Closed rhouim closed 4 years ago

rhouim commented 4 years ago

Hi,

We have built multiphase reactive flow solver based on AmrCore which has been working great for us. A couple of our users doing larger production runs have run into memory issues. I fixed a few memory leaks and “trimmed the fat” on our MultiFabs by removing unnecessary ghost cells. However, the larger memory leak issue still remains.

I investigated this and found that memory usage increases tremendously during the call to RemakeLevel in Regrid, much faster than a linear growth rate with the number of cells.

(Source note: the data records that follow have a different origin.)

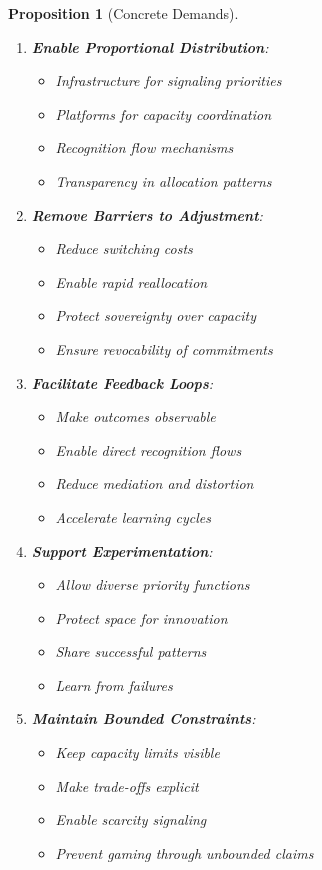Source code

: \documentclass[11pt]{article}
\newtheorem{proposition}{Proposition}
\begin{document}
\begin{proposition}[Concrete Demands]
\begin{enumerate}
\item \textbf{Enable Proportional Distribution}:
\begin{itemize}
\item Infrastructure for signaling priorities
\item Platforms for capacity coordination
\item Recognition flow mechanisms
\item Transparency in allocation patterns
\end{itemize}

\item \textbf{Remove Barriers to Adjustment}:
\begin{itemize}
\item Reduce switching costs
\item Enable rapid reallocation
\item Protect sovereignty over capacity
\item Ensure revocability of commitments
\end{itemize}

\item \textbf{Facilitate Feedback Loops}:
\begin{itemize}
\item Make outcomes observable
\item Enable direct recognition flows
\item Reduce mediation and distortion
\item Accelerate learning cycles
\end{itemize}

\item \textbf{Support Experimentation}:
\begin{itemize}
\item Allow diverse priority functions
\item Protect space for innovation
\item Share successful patterns
\item Learn from failures
\end{itemize}

\item \textbf{Maintain Bounded Constraints}:
\begin{itemize}
\item Keep capacity limits visible
\item Make trade-offs explicit
\item Enable scarcity signaling
\item Prevent gaming through unbounded claims
\end{itemize}
\end{enumerate}
\end{proposition}
\end{document}
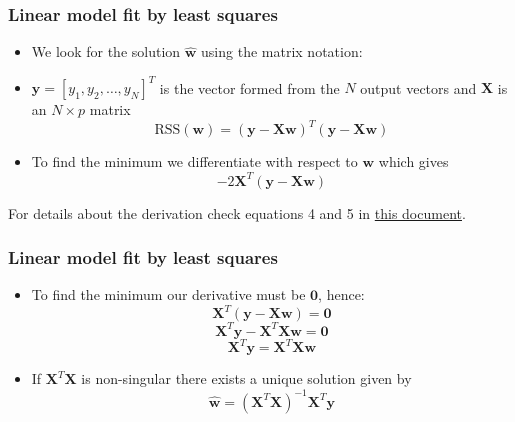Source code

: \documentclass[notes]{beamer}          %
\newcommand{\vect}[1]{\bm{#1}}
\newif\iffull
\begin{document}
\begin{frame}
\frametitle{Linear model fit by least squares}
    \begin{itemize}
        \item We look for the solution $\hat{\vect{w}}$ using the matrix notation:
        \item $\vect{y} = [y_1, y_2, \ldots, y_N]^T$ is the vector formed from the $N$ output vectors and $\vect{X}$ is an $N \times p$ matrix  \\
        $$\mbox{RSS}(\vect{w}) =  (\vect{y} - \vect{X} \vect{w})^T (\vect{y} - \vect{X} \vect{w})$$
        \item To find the minimum we differentiate with respect to $\vect{w}$ which gives
        $$ -2 \vect{X}^T(\vect{y}-\vect{X}\vect{w})$$
    \end{itemize}
    
\vfill
\tiny{For details about the derivation check equations 4 and 5 in \href{https://web.stanford.edu/~mrosenfe/soc_meth_proj3/matrix_OLS_NYU_notes.pdf}{this document}.}

\end{frame}

\begin{frame}
\frametitle{Linear model fit by least squares}
    \begin{itemize}

    \item To find the minimum our derivative must be $\vect{0}$, hence:
        $$\vect{X}^T(\vect{y}-\vect{X}\vect{w}) =  \vect{0}$$
        $$\vect{X}^T \vect{y} -\vect{X}^T\vect{X}\vect{w} =  \vect{0}$$
        $$ \vect{X}^T \vect{y} = \vect{X}^T\vect{X}\vect{w}$$
    \item    If $\vect{X}^T\vect{X}$ is non-singular there exists a unique solution given by
        $$\hat{\vect{w}} = (\vect{X}^T\vect{X})^{-1}\vect{X}^T \vect{y}$$
    \end{itemize}

\end{frame}

\iffull
\begin{frame}
\frametitle{Discussion point 1}

Why we cannot simply solve for $\hat{\vect{w}}$ in the following way?

$$\vect{y} -\vect{X}\vect{w}=  \vect{0}$$ 
$$\vect{y} = \vect{X}\vect{w}$$ 
$$\hat{\vect{w}} = \vect{X}^{-1} \vect{y}$$

\end{frame}
\fi
\end{document}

Specifically, the FillPatch operation that transfers data from the old BoxArray and DistributionMapping to the new layout seems to be the culprit. The FillPatch and RemakeLevel routines that we implemented are based on those in MAESTROeX. In RemakeLevel we define a temporary multifab using the new grid, use FillPatch to transfer data to the temp. multifab from the old grid, then swap the multifabs.

The growth rate of the memory seems to be dependent on the size of the data that is transferred between processors in the call to FillPatch in RemakeLevel. We have a 3D test case where we wrote a checkpoint file at step 699 and then compared the memory usage at several time steps (720, 735, and 750). The calculation used 5 levels of refinement with a refinement ratio of 2. The calculation was run on a single node using pure MPI with 64 processors. We used intel/openmpi4 with debug=false. We checked the memory usage on that node crudely by sshing into that node and running top. We did verify that the behavior is the same if we use gnu8, intel with mpich3 or openmpi4 in debug mode or production mode. We also ran an octree-like grid with a blocking factor of 32 and a max grid size of 16 to make analysis of the memory a little simpler.

The results of the total memory usage are shown in the table below. (CP is an abbreviation for checkpoint).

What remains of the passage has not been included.